Gli Indiana Pacers, che hanno subito la quinta eliminazione per mano di James negli ultimi sette anni, possono ragionevolmente pensare di aver battuto i Cleveland Cavaliers ma di non essere riusciti a battere LeBron James, se questa frase ha un qualche senso. Il computo totale dei punti nella serie li vede addirittura in vantaggio, complice il +34 di gara-6 e le quattro sconfitte sempre contenute entro i 4 punti di scarto: con un minimo di mestiere in più (gestendo meglio i raddoppi su Oladipo, spingendo di più in transizione, battezzando ancora di più i non-tiratori dei Cavs) avrebbero potuto/dovuto portare a casa una serie in cui avevano un chiaro vantaggio fisico-atletico nei confronti degli avversari.

Di tutti gli avversari tranne che di James, che è stato semplicemente magnifico oltre i limiti consentiti dal suo corpo, che a fine gara lo hanno portato a presentarsi esausto ed esaurito in conferenza stampa chiedendo solo di andare a casa invece che rispondere a domande sulla serie in arrivo contro i Toronto Raptors.
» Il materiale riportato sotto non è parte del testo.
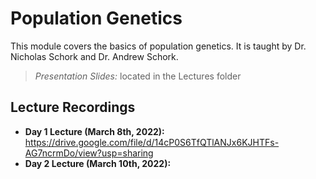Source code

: # Population Genetics
This module covers the basics of population genetics. It is taught by Dr. Nicholas Schork and Dr. Andrew Schork. 

> *Presentation Slides:* located in the Lectures folder

## Lecture Recordings

* **Day 1 Lecture (March 8th, 2022):** https://drive.google.com/file/d/14cP0S6TfQTlANJx6KJHTFs-AG7ncrmDo/view?usp=sharing
* **Day 2 Lecture (March 10th, 2022):** 
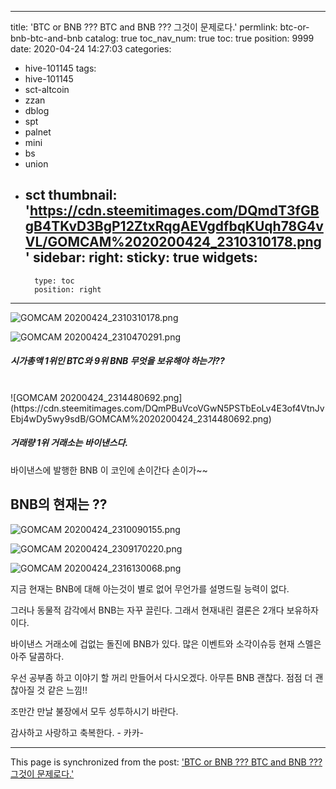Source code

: 
---
title: 'BTC or BNB ???  BTC and BNB ???  그것이 문제로다.'
permlink: btc-or-bnb-btc-and-bnb
catalog: true
toc_nav_num: true
toc: true
position: 9999
date: 2020-04-24 14:27:03
categories:
- hive-101145
tags:
- hive-101145
- sct-altcoin
- zzan
- dblog
- spt
- palnet
- mini
- bs
- union
- sct
thumbnail: 'https://cdn.steemitimages.com/DQmdT3fGBgB4TKvD3BgP12ZtxRqgAEVgdfbqKUqh78G4vVL/GOMCAM%2020200424_2310310178.png'
sidebar:
    right:
        sticky: true
widgets:
    -
        type: toc
        position: right
---


![GOMCAM 20200424_2310310178.png](https://cdn.steemitimages.com/DQmdT3fGBgB4TKvD3BgP12ZtxRqgAEVgdfbqKUqh78G4vVL/GOMCAM%2020200424_2310310178.png)

![GOMCAM 20200424_2310470291.png](https://cdn.steemitimages.com/DQmY4AQWf8DSePLDAPV5X7gZftfBw4UkGoEraAF6ew3fK2B/GOMCAM%2020200424_2310470291.png)

##### 시가총액 1위인 BTC와 9위 BNB 무엇을 보유해야 하는가??
<br>
![GOMCAM 20200424_2314480692.png](https://cdn.steemitimages.com/DQmPBuVcoVGwN5PSTbEoLv4E3of4VtnJvEbj4wDy5wy9sdB/GOMCAM%2020200424_2314480692.png)

##### 거래량 1위 거래소는 바이낸스다. 
바이낸스에 발행한 BNB 이 코인에 손이간다 손이가~~


## BNB의 현재는 ??

![GOMCAM 20200424_2310090155.png](https://cdn.steemitimages.com/DQmNRne9wR57buVjJcFSFQbTcR3T9RA7k7VrgLVPw9ECLMA/GOMCAM%2020200424_2310090155.png)

![GOMCAM 20200424_2309170220.png](https://cdn.steemitimages.com/DQmURHiN5Ds4igN2KH3ASYyrqP8dywmTsYYxoe4E28idLHd/GOMCAM%2020200424_2309170220.png)

![GOMCAM 20200424_2316130068.png](https://cdn.steemitimages.com/DQmZKAMPZ8UsytCrLaXUkSB6oseWMJ2bq1DZbMMkJ18ZxWg/GOMCAM%2020200424_2316130068.png)

지금 현재는 BNB에 대해 아는것이 별로 없어
무언가를 설명드릴 능력이 없다. 

그러나 동물적 감각에서 BNB는 자꾸 끌린다. 
그래서 현재내린 결론은 2개다 보유하자이다. 

바이낸스 거래소에  겁없는 돌진에 BNB가 있다. 
많은 이벤트와 소각이슈등 현재 스멜은 아주 달콤하다.

우선 공부좀 하고 이야기 할 꺼리 만들어서 다시오겠다. 
아무튼 BNB 괜찮다.  점점 더 괜찮아질 것 같은 느낌!!

조만간 만날 불장에서 모두 성투하시기 바란다. 

감사하고 사랑하고 축복한다.  - 카카-

- - -

This page is synchronized from the post: ['BTC or BNB ???  BTC and BNB ???  그것이 문제로다.'](https://steemit.com/@kibumh/btc-or-bnb-btc-and-bnb)
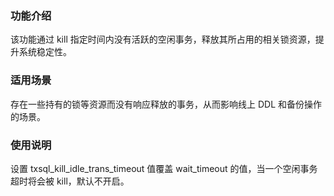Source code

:
### 功能介绍
该功能通过 kill 指定时间内没有活跃的空闲事务，释放其所占用的相关锁资源，提升系统稳定性。

### 适用场景
存在一些持有的锁等资源而没有响应释放的事务，从而影响线上 DDL 和备份操作的场景。

### 使用说明
设置 txsql_kill_idle_trans_timeout 值覆盖 wait_timeout 的值，当一个空闲事务超时将会被 kill，默认不开启。
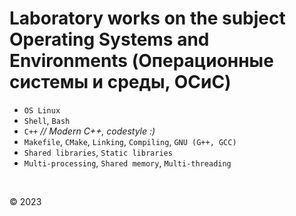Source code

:# Laboratory works on the subject Operating Systems and Environments (Операционные системы и среды, ОСиС)

* `OS Linux`  
* `Shell`, `Bash`  
* `C++` _// Modern C++, codestyle :)_   
* `Makefile`, `CMake`, `Linking`, `Compiling`, `GNU (G++, GCC)`  
* `Shared libraries`, `Static libraries` 
* `Multi-processing`, `Shared memory`, `Multi-threading`  

&nbsp;  


© 2023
Per questo, conviene fermarsi un attimo e cristallizzare questo momento, perché già solo aver portato al secondo turno una squadra con evidenti limiti fisici, atletici, di talento e di personalità come questa versione dei Cleveland Cavaliers è un risultato che non va in alcun modo dimenticato. Magari i Cavs batteranno anche i Raptors arrivando in finale di conference, o magari i canadesi si dimostreranno la squadra migliore — come certamente sono — e porranno probabilmente fine alla carriera di James nel tanto amato Northeast Ohio, visto che anche lui dopo la gara ha dichiarato di aver pensato durante la partita che questa potesse “essere la fine” (se della serie o della sua carriera coi Cavs non è dato sapersi, ma il dubbio resta).

Vada come vada, i tifosi di Cleveland saranno testimoni di almeno altre due partite di LeBron James con i colori dei Cavaliers alla Quicken Loans Arena. E questo, come sempre, è un privilegio che non bisognerebbe mai dare per scontato.